Look through the entries. Copy each line that has the word "长者服务二".

Saved data entries:
= Beginning of Section =

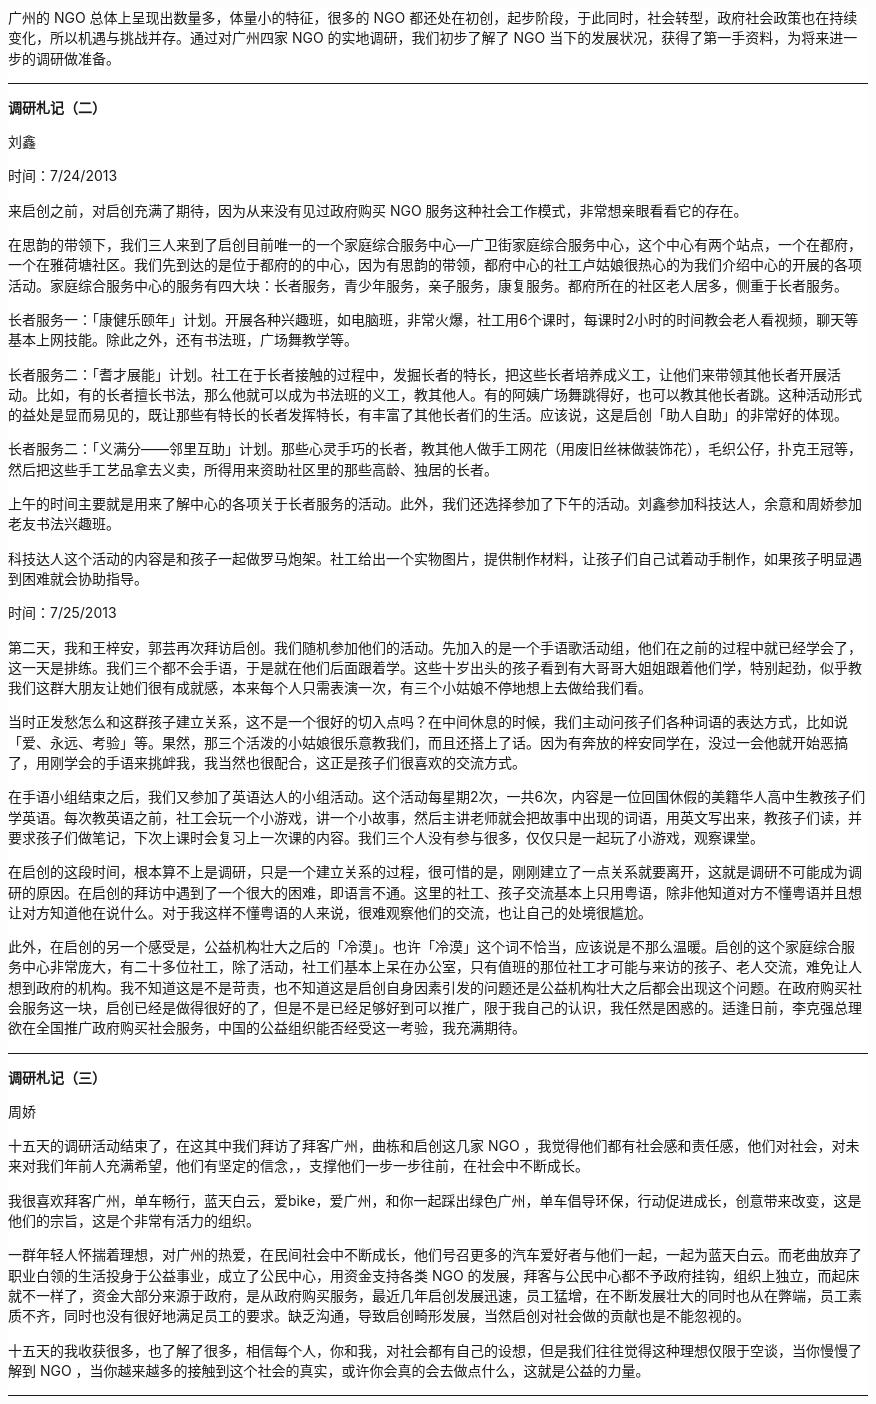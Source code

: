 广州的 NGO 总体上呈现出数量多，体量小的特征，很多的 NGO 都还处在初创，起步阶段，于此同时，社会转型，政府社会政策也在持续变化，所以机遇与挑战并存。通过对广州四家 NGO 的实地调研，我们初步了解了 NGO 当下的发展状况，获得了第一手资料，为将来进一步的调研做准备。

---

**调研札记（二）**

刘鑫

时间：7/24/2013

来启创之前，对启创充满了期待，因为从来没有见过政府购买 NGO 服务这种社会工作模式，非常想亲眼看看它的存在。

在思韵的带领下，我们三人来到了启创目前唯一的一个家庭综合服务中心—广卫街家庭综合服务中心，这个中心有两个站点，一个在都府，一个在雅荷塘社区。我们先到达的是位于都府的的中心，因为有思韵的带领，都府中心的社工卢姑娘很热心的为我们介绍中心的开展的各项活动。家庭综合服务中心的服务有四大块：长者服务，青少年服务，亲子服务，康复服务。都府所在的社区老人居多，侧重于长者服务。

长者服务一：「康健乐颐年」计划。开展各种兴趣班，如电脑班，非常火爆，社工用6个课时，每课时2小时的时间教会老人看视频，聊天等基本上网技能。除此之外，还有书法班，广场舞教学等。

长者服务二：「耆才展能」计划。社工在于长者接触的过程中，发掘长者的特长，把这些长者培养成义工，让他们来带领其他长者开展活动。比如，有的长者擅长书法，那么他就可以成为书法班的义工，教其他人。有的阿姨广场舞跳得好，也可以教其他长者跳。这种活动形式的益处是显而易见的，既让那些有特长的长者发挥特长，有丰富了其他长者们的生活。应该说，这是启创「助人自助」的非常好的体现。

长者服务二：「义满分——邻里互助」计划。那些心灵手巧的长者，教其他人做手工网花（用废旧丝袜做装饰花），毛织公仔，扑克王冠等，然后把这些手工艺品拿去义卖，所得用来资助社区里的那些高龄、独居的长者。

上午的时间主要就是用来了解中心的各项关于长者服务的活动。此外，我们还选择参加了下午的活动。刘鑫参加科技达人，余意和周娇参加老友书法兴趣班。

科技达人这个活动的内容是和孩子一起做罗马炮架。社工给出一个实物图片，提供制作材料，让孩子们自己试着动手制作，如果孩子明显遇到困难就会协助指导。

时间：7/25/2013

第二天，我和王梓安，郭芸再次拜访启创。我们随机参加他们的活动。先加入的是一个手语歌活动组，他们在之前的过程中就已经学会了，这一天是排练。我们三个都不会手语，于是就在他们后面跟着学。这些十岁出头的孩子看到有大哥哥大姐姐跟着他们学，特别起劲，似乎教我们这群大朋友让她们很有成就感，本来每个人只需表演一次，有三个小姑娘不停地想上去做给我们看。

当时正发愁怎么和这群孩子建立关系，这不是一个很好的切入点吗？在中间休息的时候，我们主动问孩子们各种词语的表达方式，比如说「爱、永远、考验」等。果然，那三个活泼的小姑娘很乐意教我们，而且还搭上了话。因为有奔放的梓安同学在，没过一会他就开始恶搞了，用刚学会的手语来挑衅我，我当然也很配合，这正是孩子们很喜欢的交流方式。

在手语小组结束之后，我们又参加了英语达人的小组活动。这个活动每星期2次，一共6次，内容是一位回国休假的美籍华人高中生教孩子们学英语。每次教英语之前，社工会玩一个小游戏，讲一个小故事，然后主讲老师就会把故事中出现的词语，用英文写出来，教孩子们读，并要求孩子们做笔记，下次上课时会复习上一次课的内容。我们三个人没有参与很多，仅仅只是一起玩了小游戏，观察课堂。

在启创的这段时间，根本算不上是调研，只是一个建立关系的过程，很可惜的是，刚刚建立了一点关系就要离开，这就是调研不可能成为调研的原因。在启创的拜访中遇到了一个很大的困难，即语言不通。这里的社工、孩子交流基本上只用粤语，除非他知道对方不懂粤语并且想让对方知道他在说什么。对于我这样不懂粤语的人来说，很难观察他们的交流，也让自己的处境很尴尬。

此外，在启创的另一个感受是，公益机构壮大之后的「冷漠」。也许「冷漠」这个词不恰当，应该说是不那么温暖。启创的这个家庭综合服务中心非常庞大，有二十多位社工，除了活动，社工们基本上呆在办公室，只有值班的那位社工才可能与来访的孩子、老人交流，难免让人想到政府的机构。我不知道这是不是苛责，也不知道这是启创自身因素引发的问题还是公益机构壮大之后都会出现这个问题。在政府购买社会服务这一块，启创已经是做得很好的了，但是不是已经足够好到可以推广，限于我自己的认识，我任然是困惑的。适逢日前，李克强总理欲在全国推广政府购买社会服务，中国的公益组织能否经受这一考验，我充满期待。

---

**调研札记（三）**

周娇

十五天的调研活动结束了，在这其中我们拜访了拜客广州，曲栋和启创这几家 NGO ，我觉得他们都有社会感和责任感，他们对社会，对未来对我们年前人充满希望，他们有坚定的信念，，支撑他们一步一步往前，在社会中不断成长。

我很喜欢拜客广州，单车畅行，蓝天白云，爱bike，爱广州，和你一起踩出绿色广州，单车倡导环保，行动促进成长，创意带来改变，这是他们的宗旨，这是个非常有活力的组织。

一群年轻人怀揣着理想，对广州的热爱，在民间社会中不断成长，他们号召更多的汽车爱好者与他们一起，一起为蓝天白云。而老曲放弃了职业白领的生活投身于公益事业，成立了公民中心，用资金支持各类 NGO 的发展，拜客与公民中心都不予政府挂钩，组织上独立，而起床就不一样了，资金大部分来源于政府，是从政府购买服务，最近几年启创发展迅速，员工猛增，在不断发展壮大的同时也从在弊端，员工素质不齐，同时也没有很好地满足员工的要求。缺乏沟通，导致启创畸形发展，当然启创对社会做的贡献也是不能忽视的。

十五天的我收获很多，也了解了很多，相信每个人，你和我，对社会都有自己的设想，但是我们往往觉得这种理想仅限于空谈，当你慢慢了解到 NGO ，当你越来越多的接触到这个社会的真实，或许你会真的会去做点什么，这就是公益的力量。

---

= End of Section =

▸ Solved exercise
长者服务二：「耆才展能」计划。社工在于长者接触的过程中，发掘长者的特长，把这些长者培养成义工，让他们来带领其他长者开展活动。比如，有的长者擅长书法，那么他就可以成为书法班的义工，教其他人。有的阿姨广场舞跳得好，也可以教其他长者跳。这种活动形式的益处是显而易见的，既让那些有特长的长者发挥特长，有丰富了其他长者们的生活。应该说，这是启创「助人自助」的非常好的体现。
长者服务二：「义满分——邻里互助」计划。那些心灵手巧的长者，教其他人做手工网花（用废旧丝袜做装饰花），毛织公仔，扑克王冠等，然后把这些手工艺品拿去义卖，所得用来资助社区里的那些高龄、独居的长者。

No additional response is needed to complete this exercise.